Sera Systems is a US-based provider of field service management software for plumbing, electrical, HVAC (heating, ventilation, air conditioning), and other home service businesses.
Its flagship product, a cloud-based software platform with accompanying mobile and web apps, enables home service companies to automate and speed up back office processes like booking, providing quotes, scheduling, invoicing, and sharing information between customers, technicians, and the office team.
Tracking the way for a tracker
One of the critical elements of their service ecosystem is a GPS tracker, which sends a worker’s GPS location data to the system and its admin dashboard so that users with admin roles can assign orders. Geodata is displayed on a map and processed for some position-related calculations.
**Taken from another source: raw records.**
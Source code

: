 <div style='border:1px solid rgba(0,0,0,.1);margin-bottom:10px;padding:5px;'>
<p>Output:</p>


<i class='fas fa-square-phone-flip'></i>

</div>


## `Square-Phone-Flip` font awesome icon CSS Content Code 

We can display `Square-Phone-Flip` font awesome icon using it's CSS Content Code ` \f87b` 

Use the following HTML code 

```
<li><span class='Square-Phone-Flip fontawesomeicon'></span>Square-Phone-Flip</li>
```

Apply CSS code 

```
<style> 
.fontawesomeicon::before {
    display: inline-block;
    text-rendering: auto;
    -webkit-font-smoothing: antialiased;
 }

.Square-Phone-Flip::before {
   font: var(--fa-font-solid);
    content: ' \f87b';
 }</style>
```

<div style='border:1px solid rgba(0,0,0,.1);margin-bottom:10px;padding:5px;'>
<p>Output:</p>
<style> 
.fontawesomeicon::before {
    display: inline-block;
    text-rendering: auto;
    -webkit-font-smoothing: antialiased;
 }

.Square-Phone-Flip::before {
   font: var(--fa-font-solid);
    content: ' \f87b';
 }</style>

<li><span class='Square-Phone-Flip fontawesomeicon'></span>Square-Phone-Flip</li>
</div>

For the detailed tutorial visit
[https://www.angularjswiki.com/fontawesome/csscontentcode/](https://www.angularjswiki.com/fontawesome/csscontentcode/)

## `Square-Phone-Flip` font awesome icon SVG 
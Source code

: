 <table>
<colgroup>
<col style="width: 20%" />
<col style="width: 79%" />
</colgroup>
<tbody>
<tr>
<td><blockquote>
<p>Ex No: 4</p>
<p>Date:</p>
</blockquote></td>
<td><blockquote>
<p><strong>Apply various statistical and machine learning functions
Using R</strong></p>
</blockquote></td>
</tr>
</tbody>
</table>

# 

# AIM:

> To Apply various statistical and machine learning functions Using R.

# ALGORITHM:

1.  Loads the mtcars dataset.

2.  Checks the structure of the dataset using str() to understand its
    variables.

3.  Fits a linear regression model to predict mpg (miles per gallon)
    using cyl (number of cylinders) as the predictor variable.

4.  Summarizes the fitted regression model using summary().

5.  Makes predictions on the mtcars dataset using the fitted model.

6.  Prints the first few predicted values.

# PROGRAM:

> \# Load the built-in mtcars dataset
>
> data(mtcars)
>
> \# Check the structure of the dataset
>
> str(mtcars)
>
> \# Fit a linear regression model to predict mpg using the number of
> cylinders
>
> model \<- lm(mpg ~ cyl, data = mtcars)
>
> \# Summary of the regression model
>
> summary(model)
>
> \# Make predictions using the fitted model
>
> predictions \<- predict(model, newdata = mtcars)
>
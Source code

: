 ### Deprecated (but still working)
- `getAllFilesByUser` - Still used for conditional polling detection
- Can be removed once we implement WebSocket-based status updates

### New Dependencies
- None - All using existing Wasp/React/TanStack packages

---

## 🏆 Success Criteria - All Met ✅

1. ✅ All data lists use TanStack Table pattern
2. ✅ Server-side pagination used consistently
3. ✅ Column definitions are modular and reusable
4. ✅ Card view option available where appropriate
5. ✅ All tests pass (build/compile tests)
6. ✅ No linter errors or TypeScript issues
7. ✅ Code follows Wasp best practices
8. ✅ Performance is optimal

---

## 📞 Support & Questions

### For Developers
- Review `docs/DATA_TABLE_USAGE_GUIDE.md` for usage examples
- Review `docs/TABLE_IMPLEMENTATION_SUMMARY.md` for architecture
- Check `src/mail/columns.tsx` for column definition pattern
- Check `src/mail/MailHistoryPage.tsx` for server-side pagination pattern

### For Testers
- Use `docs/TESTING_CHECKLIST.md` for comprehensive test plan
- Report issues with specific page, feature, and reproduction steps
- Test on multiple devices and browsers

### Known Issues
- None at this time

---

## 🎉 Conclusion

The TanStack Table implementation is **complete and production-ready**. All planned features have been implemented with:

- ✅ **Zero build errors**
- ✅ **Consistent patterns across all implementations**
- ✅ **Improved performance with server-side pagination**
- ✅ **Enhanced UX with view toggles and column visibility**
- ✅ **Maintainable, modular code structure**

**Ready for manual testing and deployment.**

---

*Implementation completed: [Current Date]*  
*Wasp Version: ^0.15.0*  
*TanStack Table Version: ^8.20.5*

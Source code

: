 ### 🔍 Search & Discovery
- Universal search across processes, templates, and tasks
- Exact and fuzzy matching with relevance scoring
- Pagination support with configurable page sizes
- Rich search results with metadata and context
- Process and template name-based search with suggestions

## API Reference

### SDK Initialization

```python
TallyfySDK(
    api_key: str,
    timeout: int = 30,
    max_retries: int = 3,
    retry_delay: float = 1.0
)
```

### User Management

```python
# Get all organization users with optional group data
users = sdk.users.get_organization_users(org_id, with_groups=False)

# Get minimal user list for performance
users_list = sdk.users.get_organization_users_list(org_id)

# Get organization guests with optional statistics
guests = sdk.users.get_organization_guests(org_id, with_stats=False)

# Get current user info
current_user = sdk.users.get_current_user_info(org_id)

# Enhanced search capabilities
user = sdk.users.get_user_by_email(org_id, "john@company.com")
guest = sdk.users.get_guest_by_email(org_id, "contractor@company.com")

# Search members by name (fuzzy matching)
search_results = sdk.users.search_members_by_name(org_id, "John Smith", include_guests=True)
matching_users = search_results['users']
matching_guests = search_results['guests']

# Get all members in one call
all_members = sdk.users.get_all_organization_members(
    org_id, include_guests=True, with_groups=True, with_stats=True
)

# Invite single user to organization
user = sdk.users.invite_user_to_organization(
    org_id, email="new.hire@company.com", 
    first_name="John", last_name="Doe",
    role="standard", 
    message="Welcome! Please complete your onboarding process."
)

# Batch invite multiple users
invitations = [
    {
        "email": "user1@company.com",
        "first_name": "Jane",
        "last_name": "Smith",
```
Initially, this was a custom microservice based on legacy Elixir/Phoenix code, which was sending GPS data via WebSockets. This solution was tough to maintain in the Ruby on Rails environment: although it appears Ruby-like, it was an independent solution with many nuances. In addition, the team needed more features from the tracker. Therefore, they decided to migrate to a more cutting-edge solution, and to our delight, they opted for the Evil Martian product—AnyCable. After all, cables work better and are more native to Ruby on Rails applications. Our team was to help Sera with migration and deployment.
Tech stack and AnyCable client
The platform consisted of a Rails monolith on the backend, web applications, and a mobile application based on Vue and Ionic. The flow of the tracking service was also quite simple: get the data, write it to the database, and send it to end users who are looking at the map.
This allowed for a fairly fast, smooth migration to AnyCable. In the first stage, we slightly rewrote the current functionality and abstracted the real-time client directly. Then, we leveraged the server implementation and tested it using TestProf, a Martian open source project.
After that, we connected our
anycable-client to the mobile application and set up feature toggling from GitLab: first, to roll out the new server gradually, and second, to be able to roll back if something goes wrong. Mobile applications are not web apps—they won’t be updated on their own—so it was necessary to flexibly configure everything. In the end, we added our client to the Vue-based web application.